[Collected data entries]
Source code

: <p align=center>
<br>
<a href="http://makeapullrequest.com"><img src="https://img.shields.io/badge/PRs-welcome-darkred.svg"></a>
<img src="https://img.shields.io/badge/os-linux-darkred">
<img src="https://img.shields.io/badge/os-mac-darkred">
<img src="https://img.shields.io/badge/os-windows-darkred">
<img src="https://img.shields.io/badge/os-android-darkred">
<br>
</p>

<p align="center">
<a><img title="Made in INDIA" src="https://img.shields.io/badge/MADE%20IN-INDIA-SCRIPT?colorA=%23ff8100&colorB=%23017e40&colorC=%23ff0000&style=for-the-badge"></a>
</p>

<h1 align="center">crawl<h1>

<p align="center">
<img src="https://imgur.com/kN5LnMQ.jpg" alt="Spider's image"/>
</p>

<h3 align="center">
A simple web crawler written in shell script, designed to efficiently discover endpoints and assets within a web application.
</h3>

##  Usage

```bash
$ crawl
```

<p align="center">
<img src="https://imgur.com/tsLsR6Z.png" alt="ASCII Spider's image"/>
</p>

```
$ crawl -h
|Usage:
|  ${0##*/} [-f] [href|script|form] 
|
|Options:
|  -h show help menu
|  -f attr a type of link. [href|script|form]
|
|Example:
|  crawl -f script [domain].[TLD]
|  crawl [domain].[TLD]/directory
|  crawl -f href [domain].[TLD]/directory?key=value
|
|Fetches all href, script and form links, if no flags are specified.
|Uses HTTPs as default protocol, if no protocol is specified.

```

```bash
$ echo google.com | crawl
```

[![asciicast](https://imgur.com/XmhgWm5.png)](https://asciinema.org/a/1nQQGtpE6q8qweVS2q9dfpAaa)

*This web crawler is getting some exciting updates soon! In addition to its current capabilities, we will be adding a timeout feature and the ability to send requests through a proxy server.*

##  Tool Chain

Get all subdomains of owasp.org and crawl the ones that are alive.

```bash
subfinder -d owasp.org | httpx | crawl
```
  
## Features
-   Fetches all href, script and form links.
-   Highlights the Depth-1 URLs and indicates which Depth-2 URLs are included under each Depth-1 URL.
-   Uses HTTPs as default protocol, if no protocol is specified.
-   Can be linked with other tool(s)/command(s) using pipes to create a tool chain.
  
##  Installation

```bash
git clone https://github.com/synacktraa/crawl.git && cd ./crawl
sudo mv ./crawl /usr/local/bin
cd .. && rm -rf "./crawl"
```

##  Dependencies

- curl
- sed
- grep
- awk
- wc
---
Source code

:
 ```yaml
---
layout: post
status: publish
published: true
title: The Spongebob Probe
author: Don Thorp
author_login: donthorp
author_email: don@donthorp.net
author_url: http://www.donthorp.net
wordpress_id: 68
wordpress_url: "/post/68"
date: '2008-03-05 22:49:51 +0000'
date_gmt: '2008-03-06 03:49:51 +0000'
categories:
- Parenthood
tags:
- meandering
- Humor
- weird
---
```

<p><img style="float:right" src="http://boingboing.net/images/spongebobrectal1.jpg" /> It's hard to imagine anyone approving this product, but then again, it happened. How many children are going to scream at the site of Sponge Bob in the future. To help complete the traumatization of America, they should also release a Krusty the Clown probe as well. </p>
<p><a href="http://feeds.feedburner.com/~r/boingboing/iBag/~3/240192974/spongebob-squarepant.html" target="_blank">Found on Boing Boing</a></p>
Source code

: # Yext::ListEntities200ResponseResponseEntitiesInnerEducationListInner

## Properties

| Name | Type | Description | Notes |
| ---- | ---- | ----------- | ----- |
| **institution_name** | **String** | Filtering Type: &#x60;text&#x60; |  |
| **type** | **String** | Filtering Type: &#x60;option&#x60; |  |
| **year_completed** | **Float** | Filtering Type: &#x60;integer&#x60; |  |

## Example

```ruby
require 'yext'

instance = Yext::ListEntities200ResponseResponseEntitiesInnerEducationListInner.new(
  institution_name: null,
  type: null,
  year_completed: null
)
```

TASK STATEMENT:
Please transcribe exactly the lines above from the line that has "## Features" up to and including the line that has "a tool chain."; no other line belongs in the answer.

FINISHED EXERCISE:
## Features
-   Fetches all href, script and form links.
-   Highlights the Depth-1 URLs and indicates which Depth-2 URLs are included under each Depth-1 URL.
-   Uses HTTPs as default protocol, if no protocol is specified.
-   Can be linked with other tool(s)/command(s) using pipes to create a tool chain.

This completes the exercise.